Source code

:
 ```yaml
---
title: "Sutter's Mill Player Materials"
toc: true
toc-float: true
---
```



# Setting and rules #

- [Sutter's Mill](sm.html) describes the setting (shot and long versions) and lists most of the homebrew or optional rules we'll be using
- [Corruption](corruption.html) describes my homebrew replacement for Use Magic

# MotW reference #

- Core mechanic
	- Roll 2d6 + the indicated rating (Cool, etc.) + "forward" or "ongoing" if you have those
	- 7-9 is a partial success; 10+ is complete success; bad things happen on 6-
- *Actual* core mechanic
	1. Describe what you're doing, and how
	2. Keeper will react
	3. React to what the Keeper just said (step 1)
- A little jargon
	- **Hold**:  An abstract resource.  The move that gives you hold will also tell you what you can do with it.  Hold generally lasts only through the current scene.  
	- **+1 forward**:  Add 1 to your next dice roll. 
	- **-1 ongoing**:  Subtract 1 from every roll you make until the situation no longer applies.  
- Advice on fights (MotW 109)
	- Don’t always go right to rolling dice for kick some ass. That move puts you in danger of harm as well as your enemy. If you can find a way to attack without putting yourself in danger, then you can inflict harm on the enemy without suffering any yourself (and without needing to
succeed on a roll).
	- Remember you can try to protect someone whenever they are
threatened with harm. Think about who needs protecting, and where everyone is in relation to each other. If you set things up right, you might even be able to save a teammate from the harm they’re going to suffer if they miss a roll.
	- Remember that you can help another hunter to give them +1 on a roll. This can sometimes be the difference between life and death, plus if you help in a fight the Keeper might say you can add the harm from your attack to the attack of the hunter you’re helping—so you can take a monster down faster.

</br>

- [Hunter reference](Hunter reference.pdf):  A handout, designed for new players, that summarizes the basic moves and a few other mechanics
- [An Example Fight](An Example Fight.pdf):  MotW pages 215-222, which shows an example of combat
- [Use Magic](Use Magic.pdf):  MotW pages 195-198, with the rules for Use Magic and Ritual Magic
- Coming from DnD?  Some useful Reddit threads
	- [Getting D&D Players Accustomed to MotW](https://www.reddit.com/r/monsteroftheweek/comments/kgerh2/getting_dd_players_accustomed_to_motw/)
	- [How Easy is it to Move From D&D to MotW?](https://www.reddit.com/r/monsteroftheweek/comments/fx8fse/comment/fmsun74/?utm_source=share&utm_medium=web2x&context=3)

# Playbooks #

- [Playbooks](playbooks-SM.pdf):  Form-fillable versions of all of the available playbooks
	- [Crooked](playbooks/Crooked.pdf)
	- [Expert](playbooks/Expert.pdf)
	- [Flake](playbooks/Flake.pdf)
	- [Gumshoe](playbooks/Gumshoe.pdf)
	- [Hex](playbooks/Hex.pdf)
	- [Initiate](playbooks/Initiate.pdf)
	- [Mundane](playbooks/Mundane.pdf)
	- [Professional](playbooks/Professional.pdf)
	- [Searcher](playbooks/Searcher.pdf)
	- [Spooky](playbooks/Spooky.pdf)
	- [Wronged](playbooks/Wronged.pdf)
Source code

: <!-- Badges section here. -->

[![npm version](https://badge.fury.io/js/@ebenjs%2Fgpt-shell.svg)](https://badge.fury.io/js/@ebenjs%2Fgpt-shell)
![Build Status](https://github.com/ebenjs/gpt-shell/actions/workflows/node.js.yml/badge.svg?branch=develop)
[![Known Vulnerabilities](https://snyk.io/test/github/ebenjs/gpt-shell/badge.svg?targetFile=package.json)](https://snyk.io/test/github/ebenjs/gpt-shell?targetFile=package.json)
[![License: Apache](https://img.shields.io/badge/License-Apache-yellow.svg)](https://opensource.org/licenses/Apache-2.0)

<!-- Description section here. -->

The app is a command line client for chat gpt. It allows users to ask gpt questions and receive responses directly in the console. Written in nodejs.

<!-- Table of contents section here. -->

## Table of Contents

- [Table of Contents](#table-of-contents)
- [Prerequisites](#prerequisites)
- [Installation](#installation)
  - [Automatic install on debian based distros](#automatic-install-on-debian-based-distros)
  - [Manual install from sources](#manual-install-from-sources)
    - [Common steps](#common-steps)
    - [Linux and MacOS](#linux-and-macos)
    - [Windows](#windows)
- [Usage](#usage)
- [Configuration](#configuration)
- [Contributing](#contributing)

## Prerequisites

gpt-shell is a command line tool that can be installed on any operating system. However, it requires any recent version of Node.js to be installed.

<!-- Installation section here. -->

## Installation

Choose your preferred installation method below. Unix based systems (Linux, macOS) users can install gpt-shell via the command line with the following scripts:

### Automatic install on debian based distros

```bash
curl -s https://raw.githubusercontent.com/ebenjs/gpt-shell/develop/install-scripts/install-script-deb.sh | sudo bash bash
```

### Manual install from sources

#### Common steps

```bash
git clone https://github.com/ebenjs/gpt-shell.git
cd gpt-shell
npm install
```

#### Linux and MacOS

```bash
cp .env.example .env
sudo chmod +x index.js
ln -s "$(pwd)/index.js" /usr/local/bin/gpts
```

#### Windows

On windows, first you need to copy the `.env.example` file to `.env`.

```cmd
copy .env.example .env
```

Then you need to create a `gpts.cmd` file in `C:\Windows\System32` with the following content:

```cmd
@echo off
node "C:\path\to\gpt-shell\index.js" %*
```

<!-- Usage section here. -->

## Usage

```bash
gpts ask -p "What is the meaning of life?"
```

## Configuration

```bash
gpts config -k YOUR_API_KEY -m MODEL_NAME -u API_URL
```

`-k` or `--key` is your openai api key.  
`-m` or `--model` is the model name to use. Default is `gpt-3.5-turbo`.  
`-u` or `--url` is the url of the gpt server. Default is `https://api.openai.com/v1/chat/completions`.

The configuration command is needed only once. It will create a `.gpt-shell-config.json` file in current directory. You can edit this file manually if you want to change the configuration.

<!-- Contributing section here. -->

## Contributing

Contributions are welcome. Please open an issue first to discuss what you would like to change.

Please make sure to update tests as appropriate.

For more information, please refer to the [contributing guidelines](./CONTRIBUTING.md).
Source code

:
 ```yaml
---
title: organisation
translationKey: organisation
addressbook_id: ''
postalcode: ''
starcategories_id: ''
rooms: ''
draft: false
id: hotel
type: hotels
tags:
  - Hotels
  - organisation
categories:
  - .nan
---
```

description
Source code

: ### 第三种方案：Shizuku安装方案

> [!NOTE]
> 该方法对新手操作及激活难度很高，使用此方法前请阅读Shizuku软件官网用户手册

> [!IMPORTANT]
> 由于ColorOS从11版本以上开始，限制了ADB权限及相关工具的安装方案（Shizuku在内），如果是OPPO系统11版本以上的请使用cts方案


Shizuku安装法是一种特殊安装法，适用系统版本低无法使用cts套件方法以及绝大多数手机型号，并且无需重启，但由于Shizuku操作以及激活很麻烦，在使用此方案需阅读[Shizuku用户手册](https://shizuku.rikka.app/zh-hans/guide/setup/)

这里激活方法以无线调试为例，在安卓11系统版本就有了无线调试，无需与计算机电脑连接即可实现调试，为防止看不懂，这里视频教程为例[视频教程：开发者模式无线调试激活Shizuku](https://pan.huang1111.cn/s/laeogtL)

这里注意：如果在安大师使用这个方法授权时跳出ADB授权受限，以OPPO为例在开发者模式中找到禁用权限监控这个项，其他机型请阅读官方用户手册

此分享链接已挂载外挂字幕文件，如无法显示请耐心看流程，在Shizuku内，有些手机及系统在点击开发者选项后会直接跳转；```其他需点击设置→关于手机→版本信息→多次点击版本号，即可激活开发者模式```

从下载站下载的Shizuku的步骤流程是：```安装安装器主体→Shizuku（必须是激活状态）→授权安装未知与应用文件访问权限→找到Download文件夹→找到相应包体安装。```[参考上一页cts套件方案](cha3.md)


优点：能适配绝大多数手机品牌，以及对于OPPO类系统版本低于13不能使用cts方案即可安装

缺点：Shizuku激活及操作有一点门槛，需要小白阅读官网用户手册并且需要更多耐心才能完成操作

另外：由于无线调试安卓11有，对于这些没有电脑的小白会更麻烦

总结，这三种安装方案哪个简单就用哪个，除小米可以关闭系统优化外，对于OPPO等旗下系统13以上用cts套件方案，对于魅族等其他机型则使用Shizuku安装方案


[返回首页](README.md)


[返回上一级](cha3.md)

● ● ● ● ●

● **THE PROBLEM**
From the entries above, restate word for word the lines from the line containing "<!-- Table of contents section here. -->" to the line containing "- [Installation](#installation)", both ends included, and nothing more.

● **ANSWER FOR THE TASK**
<!-- Table of contents section here. -->

## Table of Contents

- [Table of Contents](#table-of-contents)
- [Prerequisites](#prerequisites)
- [Installation](#installation)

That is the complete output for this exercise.